Yes, you can just do the math, and changing nothing about the US except transition to a European style universal system, the median family would face lower aggregate tax, out-of-paycheck, and out-of-pocket costs than they do now, with less health insecurity around unexpected events (either health or employment), unless the tax increases necessary were deliberately and perversely targeted to avoid that.

That’s a direct consequence of the difference in the macro-level costs: they aren’t separate, orthogonal concerns. People just have a hard time accepting that the US health care system is structurally constructed right now to waste vast hordes of money preventing people from accessing health care, but that’s exactly what it does.

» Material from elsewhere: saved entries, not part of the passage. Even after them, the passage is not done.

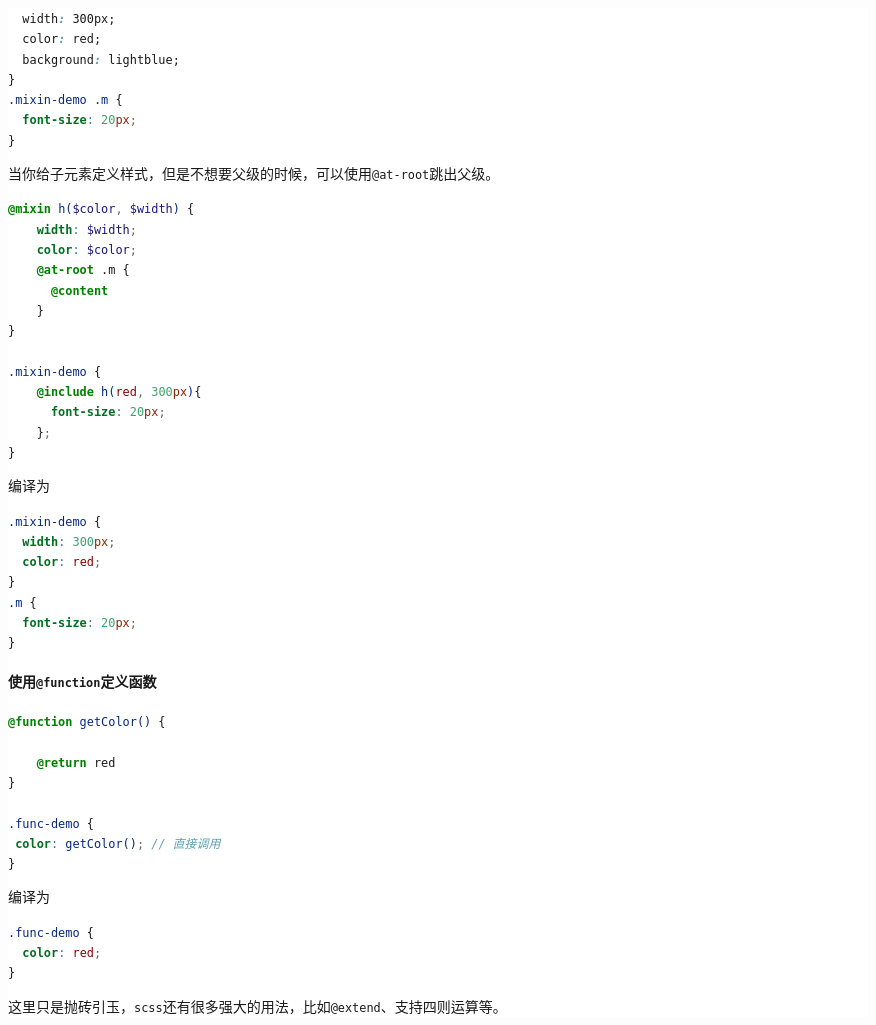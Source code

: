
 ```css
  width: 300px;
  color: red;
  background: lightblue;
}
.mixin-demo .m {
  font-size: 20px;
}
```
当你给子元素定义样式，但是不想要父级的时候，可以使用`@at-root`跳出父级。
```scss
@mixin h($color, $width) {
    width: $width;
    color: $color;
    @at-root .m {
      @content
    }
}

.mixin-demo {
    @include h(red, 300px){
      font-size: 20px;    
    };
}
```
编译为
```css
.mixin-demo {
  width: 300px;
  color: red;
}
.m {
  font-size: 20px;
}
```
#### 使用`@function`定义函数
```scss
@function getColor() {
    
    @return red
}

.func-demo {
 color: getColor(); // 直接调用
}
```
编译为
```css
.func-demo {
  color: red;
}
```
这里只是抛砖引玉，`scss`还有很多强大的用法，比如`@extend`、支持四则运算等。
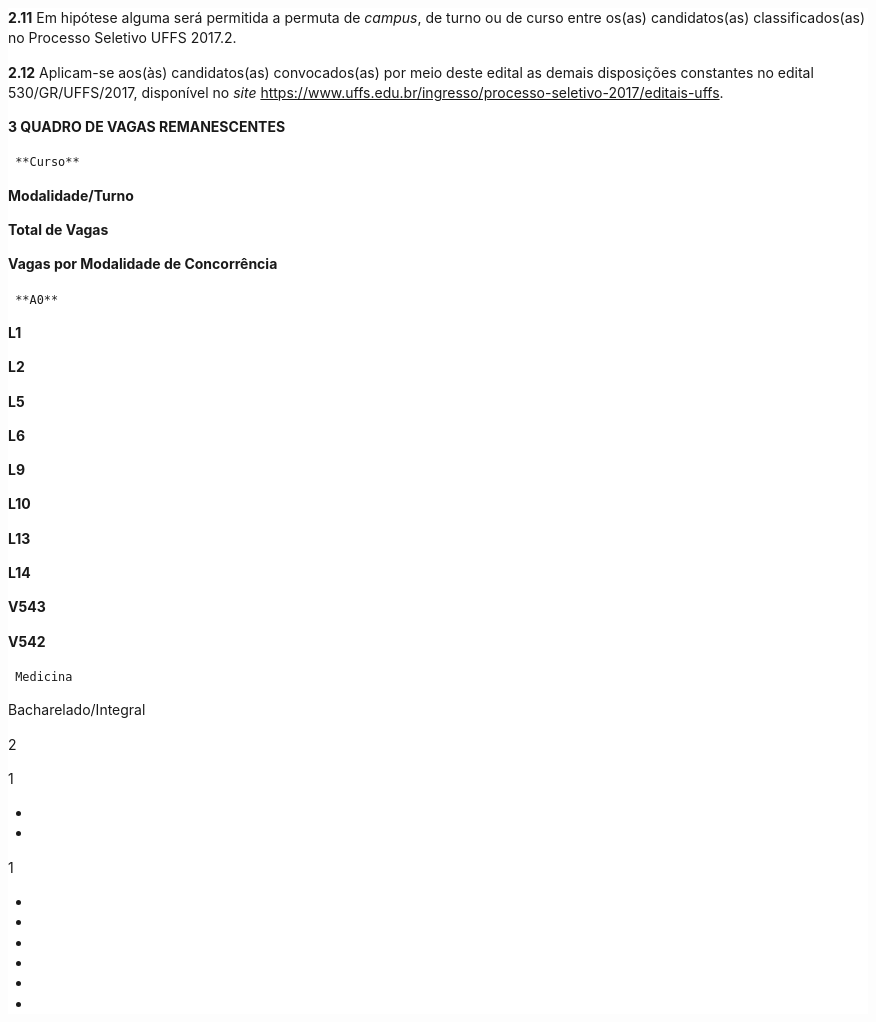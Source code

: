  **2.11** Em hipótese alguma será permitida a permuta de *campus*, de turno ou de curso entre os(as) candidatos(as) classificados(as) no Processo Seletivo UFFS 2017.2.

 **2.12** Aplicam-se aos(às) candidatos(as) convocados(as) por meio deste edital as demais disposições constantes no edital 530/GR/UFFS/2017, disponível no *site* <https://www.uffs.edu.br/ingresso/processo-seletivo-2017/editais-uffs>.

  **3 QUADRO DE VAGAS REMANESCENTES**

     **Curso**

 **Modalidade/Turno**

   **Total de Vagas**

   **Vagas por Modalidade de Concorrência**

     **A0**

   **L1**

   **L2**

   **L5**

   **L6**

   **L9**

   **L10**

   **L13**

   **L14**

   **V543**

   **V542**

     Medicina

 Bacharelado/Integral

   2

   1

   -

   -

   1

   -

   -

   -

   -

   -

   -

Provide numbers. Sanders, for instance, funded his proposed system by (among other things) taxing capital gains at the level of ordinary income.

I'm critical of the US system, but I have exactly the opposite diagnosis you do: my concern with the system is that, by the numbers, it appears to function by driving way too much spending on "actual" care.


> Provide numbers. Sanders, for instance, funded his proposed system by (among other things) taxing capital gains at the level of ordinary income.

Not tax penalizing non-capital income is sort of an essential reform in the era of increasing automation anyway; I'm not sure what point you are trying to make there. The average middle income family isn't making a substantial share of their income in forms taxed as long-term capital gains, so that seems...unrelated to the focus of your argument.

> I'm critical of the US system, but I have exactly the opposite diagnosis you do: my concern with the system is that, by the numbers, it appears to function by driving way too much spending on "actual" care.

It does both (particularly, in the “actual care” angle, as regards low-benefit, high-cost measures near the end of life.) We have a system based on denying and economically incentivizing younger people to avoid and defer care, but then doing much less of that with (most of) the elderly.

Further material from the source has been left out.